This repository includes code to train and evaluate a language identification model as well as code to launch a small web-application and interactively test the model.
A pre-trained model is available here. It is trained on a balanced dataset of 240k sentences in german 🇩🇪, english 🇬🇧, frensh 🇫🇷, italian 🇮🇹, portuguese 🇵🇹 and spanish 🇪🇸.
Accuracy 🎯: 98.73%
Confusion matrix 🤯:
Test the model with the demo application. Start the app with $ streamlit run app.py
. Then, open http://localhost:8501/ in your browser.
$ conda create -n langidentify python=3.8
$ conda activate langidentify
(Please check https://pytorch.org/get-started/locally/ and select the correct command depending on your CUDA version.)
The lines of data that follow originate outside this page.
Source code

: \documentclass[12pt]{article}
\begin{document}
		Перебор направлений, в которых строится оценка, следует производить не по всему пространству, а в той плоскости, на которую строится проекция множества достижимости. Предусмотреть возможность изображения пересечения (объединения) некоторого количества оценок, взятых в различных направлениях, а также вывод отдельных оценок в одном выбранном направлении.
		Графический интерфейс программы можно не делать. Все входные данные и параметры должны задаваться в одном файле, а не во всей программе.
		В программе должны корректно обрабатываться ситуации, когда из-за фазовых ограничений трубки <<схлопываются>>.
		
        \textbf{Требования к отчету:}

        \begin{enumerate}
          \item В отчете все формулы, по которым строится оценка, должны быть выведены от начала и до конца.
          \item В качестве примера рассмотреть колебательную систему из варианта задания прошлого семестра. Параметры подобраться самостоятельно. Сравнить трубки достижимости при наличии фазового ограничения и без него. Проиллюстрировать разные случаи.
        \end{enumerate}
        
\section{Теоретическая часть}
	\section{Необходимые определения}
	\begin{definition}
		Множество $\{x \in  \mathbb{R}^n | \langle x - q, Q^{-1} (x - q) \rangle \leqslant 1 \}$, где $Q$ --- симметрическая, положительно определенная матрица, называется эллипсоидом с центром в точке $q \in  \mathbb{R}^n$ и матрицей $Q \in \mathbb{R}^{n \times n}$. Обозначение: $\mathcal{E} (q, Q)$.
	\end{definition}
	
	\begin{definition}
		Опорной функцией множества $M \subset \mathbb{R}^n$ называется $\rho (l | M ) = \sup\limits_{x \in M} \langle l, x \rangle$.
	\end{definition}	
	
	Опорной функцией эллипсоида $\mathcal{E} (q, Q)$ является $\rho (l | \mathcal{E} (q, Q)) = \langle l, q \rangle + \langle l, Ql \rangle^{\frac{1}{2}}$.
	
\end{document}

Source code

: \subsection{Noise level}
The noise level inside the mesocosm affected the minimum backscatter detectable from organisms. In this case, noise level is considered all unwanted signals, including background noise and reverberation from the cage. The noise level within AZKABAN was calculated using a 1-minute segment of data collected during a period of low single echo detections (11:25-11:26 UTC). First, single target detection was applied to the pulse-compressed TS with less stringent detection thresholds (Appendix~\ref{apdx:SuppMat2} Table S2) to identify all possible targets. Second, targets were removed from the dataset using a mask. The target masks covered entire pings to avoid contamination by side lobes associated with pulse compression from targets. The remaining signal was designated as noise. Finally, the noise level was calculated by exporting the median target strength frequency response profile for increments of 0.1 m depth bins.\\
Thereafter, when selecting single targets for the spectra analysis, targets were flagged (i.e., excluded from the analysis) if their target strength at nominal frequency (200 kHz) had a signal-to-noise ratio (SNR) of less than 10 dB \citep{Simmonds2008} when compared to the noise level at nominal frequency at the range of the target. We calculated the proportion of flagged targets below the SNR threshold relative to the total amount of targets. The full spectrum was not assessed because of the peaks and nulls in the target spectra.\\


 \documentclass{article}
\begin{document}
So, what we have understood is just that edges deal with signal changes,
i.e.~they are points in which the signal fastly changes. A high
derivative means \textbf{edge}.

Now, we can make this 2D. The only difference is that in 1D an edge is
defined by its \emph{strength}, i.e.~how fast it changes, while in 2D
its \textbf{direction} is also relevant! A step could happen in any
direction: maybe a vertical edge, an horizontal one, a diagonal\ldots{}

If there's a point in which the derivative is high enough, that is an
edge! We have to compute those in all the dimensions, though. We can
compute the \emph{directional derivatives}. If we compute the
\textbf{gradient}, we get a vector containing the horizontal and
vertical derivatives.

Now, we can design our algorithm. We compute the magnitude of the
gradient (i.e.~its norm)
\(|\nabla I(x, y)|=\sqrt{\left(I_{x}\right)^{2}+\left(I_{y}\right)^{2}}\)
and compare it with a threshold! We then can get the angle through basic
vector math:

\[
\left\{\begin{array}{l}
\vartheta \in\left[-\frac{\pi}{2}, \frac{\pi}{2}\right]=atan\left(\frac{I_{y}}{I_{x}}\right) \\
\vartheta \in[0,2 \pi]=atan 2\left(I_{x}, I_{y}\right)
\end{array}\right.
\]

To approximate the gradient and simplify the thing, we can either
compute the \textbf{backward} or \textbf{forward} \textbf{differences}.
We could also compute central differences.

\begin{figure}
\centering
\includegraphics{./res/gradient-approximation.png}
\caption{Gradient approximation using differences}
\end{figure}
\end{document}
$ conda install pytorch==1.7.1 torchvision==0.8.2 torchaudio==0.7.2 cudatoolkit=10.1 -c pytorch
$ pip install -r requirements.txt
- Download the dataset here and save the sentences.csv file under data/sentences.csv.
- Filter the data with
$ python filter_dataset.py
. This creates a balanced dataset and a train, val, test split of 80/10/10 for 6 languages. - Pre-process the dataset with
$ python preprocess_dataset.py
. This generates a feature representation (most common trigrams) for the data. - Run
$ python main.py
with mode set to TRAIN (default), EVAL or TEST. The trained model is saved under checkpoints/model.pth by default.
For reproducibility, the random seed is set to 42 in filter_dataset.py
and 420 in main.py
. You might want to change these numbers to obtain different results.